Archive for July, 2008

Twenty years ago, we spent two weeks touring around Morocco. We were able to do this as a result of a car accident we had when we hit black ice and the car jet-lined down the road, ended up hitting the soft shoulder and turned over. Amazingly, neither of us was hurt. But the car was totalled. Our insurance company paid for the full value of the car and, even after purchasing a new car, we had enough left over to pay our flight to Morocco. Alvaro was writing a novel based on a dream he had had which involved, oddly, Morocco. So he wanted to visit to get a sense of the people and land.

We travelled from Tangiers to Casablanca where we joined a tour that would take us pretty much all over the country so that we could visit as much of the country as possible: the coast, the inland desert, and the mountainous areas. As a result of the trip, Alvaro began painting his impressions of the buildings and land. He has continued to paint Moroccan paintings all these years.

The Moroccan paintings, with their constantly inventive themes, and soft pastel colors, have become some of Cardona-Hine’s most sought-after paintings. Below is what the artist, himself, has written about the subject:

“There have been many painters who, after visiting some remote and alluring land, continue to paint it from memory. For me, that land was Morocco when I saw it twenty years ago in the company of my wife, touring its mountains, cities and towns with ever-widening eyes.
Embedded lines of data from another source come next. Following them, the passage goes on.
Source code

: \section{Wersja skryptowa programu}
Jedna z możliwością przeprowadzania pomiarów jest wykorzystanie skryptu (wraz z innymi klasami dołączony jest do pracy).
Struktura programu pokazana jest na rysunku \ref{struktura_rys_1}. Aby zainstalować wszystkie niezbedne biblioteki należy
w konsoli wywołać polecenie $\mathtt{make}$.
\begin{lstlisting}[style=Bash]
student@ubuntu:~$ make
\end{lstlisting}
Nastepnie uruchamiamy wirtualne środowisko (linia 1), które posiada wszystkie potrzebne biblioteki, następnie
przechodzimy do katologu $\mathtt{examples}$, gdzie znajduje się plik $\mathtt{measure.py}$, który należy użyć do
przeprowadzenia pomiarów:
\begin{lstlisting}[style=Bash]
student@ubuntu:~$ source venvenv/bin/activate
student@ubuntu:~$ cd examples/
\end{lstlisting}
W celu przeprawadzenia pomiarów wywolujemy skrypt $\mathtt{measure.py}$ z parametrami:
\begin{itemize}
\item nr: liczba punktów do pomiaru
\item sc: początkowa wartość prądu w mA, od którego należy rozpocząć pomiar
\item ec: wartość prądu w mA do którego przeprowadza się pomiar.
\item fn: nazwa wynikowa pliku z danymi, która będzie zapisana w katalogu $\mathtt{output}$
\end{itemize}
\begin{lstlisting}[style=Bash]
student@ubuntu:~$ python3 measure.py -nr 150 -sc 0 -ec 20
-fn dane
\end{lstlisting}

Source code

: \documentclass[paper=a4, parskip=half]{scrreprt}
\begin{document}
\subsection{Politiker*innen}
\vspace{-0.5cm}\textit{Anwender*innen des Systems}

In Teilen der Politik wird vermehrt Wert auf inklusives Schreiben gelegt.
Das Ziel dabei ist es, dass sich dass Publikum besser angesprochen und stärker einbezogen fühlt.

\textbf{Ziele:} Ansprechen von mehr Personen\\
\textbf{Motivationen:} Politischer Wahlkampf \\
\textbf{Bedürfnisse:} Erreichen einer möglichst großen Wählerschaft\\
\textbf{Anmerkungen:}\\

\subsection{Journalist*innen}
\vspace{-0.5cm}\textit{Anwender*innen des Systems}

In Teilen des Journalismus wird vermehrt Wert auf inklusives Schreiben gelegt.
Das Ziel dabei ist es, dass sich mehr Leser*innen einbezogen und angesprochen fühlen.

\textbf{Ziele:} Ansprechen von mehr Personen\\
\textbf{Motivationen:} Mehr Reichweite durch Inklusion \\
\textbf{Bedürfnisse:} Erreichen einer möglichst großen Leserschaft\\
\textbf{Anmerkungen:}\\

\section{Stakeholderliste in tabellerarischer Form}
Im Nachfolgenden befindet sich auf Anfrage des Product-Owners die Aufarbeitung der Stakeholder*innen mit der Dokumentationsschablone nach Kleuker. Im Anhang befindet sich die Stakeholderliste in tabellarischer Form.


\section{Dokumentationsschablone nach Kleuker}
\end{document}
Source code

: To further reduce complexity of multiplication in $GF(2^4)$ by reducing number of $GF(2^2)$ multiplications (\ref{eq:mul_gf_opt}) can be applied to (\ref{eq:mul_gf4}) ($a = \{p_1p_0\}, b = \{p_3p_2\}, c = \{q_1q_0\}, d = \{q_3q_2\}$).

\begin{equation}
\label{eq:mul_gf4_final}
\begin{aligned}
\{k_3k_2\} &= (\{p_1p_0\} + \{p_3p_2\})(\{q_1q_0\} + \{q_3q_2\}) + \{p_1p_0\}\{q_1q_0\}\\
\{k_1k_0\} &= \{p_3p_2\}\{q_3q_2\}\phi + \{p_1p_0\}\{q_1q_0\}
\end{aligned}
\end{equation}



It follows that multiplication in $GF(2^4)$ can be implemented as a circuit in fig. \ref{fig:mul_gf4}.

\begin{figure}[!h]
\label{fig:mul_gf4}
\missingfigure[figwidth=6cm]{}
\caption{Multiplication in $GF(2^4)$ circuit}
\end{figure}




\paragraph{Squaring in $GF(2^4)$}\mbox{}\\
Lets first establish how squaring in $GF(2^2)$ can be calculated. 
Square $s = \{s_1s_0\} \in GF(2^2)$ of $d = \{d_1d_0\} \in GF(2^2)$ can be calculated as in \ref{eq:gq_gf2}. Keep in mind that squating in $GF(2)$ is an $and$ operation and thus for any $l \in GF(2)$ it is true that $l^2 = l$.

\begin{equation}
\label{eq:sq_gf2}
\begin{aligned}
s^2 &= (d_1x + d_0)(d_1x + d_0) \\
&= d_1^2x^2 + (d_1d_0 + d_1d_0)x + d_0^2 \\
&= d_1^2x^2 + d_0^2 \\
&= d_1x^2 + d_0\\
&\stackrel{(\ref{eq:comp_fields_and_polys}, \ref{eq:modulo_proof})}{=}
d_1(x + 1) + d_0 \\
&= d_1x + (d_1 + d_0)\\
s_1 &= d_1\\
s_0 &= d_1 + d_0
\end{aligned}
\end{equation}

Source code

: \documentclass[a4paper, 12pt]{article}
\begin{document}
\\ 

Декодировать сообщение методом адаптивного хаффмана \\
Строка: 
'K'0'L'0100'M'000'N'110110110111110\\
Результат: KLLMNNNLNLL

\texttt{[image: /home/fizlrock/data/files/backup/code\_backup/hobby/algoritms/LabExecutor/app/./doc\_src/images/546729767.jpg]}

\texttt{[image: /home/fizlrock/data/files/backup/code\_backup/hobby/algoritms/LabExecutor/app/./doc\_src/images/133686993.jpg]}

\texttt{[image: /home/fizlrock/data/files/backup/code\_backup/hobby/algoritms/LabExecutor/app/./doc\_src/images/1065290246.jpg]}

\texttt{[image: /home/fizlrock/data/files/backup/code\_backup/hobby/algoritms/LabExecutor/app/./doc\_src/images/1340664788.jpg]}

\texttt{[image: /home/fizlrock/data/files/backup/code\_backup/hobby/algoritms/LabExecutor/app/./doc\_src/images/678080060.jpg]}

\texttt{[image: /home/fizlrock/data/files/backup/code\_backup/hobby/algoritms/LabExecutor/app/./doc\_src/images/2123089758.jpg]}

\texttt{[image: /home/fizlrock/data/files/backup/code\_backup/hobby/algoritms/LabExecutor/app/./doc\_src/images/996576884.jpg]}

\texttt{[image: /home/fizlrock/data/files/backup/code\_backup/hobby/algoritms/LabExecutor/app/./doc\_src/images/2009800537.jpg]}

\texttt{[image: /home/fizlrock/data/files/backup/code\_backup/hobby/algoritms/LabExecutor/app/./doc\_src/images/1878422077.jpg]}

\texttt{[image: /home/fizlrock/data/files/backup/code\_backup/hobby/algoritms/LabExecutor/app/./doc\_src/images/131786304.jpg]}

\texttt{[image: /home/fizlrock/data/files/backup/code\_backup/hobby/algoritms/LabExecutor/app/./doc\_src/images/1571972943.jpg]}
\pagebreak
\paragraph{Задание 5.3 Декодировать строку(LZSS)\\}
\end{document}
“What Morocco offers is something ancient, different and grand. Its landscape is vivid and unusual, its architecture part of a domed world, a world of camels and mosques, of storks perched on abandoned castles of adobe, raising their heads to give out their outrageous cries; a world of nearly invisible cemeteries and towers fragrant with the odor of roses.

“I paint Morocco to celebrate mystery, donkeys weighed down with eternity and blue-clad humans merging with vast, sandy distances.”